Liv for the Sea - Voices of Regen #1: Olivia Rose
By Jaari Heyes
“We have this innate connection within us to be in and by the water, because water is the life force of the planet - it's why you and I are here right now.”
At just 20 years old Olivia (Liv) Rose was quite literally thrown into the deep end while working at an eco resort on Haggerstone island off the Great Barrier Reef, Queensland.
After “putting a spear in [her] hand” and being expected to supply guests with fresh fish as a part of the eco experience, it was evident to Liv that she had little time to learn how to hold her breath.

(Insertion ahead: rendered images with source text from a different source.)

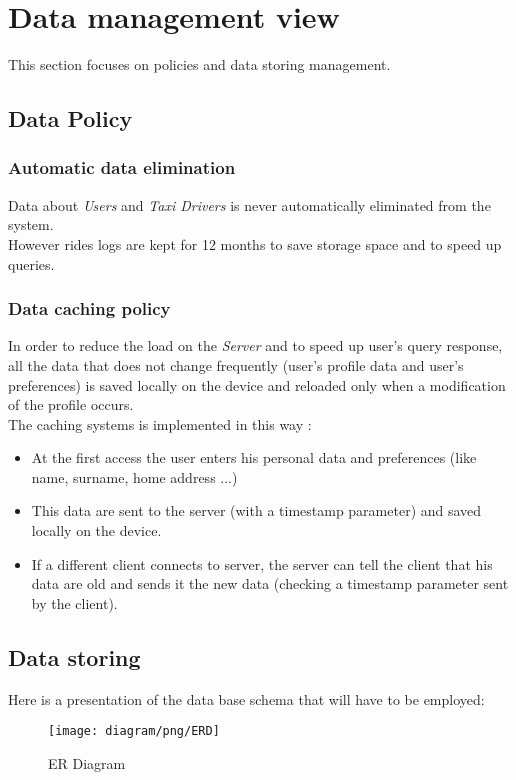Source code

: \section{Data management view} %
\label{sec:data_management}
This section focuses on policies and data storing management.\\
\subsection{Data Policy} %
\label{sub:data_policy}
\subsubsection{Automatic data elimination} %
\label{ssub:data_elimination}
Data about \emph{Users} and \emph{Taxi Drivers} is never automatically eliminated from the system.\\
However rides logs are kept for 12 months to save storage space and to speed up queries.
\subsubsection{Data caching policy} %
\label{ssub:data_caching}
In order to reduce the load on the \emph{Server} and to speed up user's query response, all the data that does not change frequently (user's profile data and user's preferences) is saved locally on the device and reloaded only when a modification of the profile occurs.\\
The caching systems is implemented in this way :
\begin{itemize}
	\item At the first access the user enters his personal data and preferences (like name, surname, home address ...)
	\item This data are sent to the server (with a timestamp parameter) and saved locally on the device.
	\item If a different client connects to server, the server can tell the client that his data are old and sends it the new data (checking a timestamp parameter sent by the client).
\end{itemize}

\subsection{Data storing} %
Here is a presentation of the data base schema that will have to be employed:
\newpage
\label{sub:data_storing}
\begin{figure}[h!t]
\caption{ER Diagram}
\texttt{[image: diagram/png/ERD]}
\centering
\end{figure}
\newpage


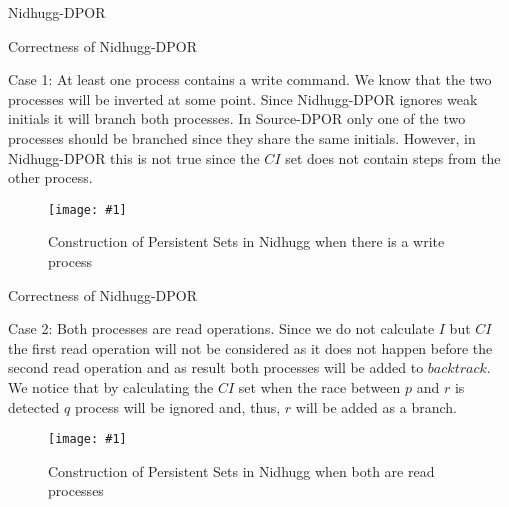 \documentclass[9pt]{beamer}
\newcommand{\trace}[2]{
\begin{figure}[H]
\centering
\texttt{[image: \#1]}
\caption{#2}
\label{#2}
\end{figure}
}
\begin{document}
\begin{frame}{Nidhugg-DPOR}
    
\begin{figure}
    
\end{figure}

\end{frame}

\begin{frame}{Correctness of Nidhugg-DPOR}


Case 1: At least one process contains a write command. We know that the two processes will be inverted at some
point. Since Nidhugg-DPOR ignores weak initials it will branch both processes. 
In Source-DPOR only one of the two processes should be branched since they share the same initials. 
However, in Nidhugg-DPOR this is not true since the $CI$ set does not contain steps from the other process.

\trace{../img/nidhuggpersistent1.pdf}{Construction of Persistent Sets in Nidhugg when there is a write process}

\end{frame}

\begin{frame}{Correctness of Nidhugg-DPOR}
    
Case 2: Both processes are read operations. Since we do not calculate $I$ but $CI$ the first read operation will not be
considered as it does not happen before the second read operation and as result both processes will be added to
$backtrack$.  We notice that by calculating the $CI$ set when the race between $p$ and $r$ is detected $q$ process will
be ignored and, thus, $r$ will be added as a branch.

\trace{../img/nidhuggpersistent.pdf}{Construction of Persistent Sets in Nidhugg when both are read processes}
    
\end{frame}
\end{document}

With a love for the ocean already instilled while growing up on the coastline of Nerm/Port Phillip Bay, it didn't take long for her to develop a deep connection with coral ecosystems while working on the island.
Returning home, Liv began studying Marine Biology in Warrnambool, where she then jumped at the opportunity of student exchange in Hawaii, O’ahu. Described by Liv as “paradise”, her attachment to Hawaii's seascapes intensified once discovering the reef’s “underwater playgrounds”. However, she also became conflicted by the impacts of the great garbage patch positioned above Hawaii.
“I was living the dream in Hawaii, freediving the purest most electric blue ocean, but I was also seeing first hand our impacts on the ocean.”
“The currents rip along the coast and litter the most incredible beaches with insane amounts of plastic.”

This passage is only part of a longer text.